Assignment. Lines with the word "Sparse" in them must be copied from the records below.
Start of Block
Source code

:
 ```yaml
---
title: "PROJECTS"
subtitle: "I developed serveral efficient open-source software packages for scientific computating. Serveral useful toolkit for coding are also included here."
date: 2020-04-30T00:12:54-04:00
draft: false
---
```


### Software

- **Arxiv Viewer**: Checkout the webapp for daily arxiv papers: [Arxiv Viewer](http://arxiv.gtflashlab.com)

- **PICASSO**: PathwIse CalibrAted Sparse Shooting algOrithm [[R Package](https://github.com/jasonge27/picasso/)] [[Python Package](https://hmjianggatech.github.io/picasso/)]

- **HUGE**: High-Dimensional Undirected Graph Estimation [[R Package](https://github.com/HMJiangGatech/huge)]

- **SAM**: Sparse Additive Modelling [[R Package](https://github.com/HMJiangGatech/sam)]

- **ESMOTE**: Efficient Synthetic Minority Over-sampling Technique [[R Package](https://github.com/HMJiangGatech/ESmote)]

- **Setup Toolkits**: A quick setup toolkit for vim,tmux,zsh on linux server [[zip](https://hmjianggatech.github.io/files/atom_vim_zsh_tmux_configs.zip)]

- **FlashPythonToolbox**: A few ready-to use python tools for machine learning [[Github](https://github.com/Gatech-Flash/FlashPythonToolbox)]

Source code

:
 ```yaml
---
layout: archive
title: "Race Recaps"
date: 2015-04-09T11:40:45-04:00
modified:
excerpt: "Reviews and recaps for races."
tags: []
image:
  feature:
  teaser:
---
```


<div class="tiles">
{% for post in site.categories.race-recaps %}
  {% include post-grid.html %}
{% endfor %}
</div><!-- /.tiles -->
End of Block
Result for this task.
- **PICASSO**: PathwIse CalibrAted Sparse Shooting algOrithm [[R Package](https://github.com/jasonge27/picasso/)] [[Python Package](https://hmjianggatech.github.io/picasso/)]
- **SAM**: Sparse Additive Modelling [[R Package](https://github.com/HMJiangGatech/sam)]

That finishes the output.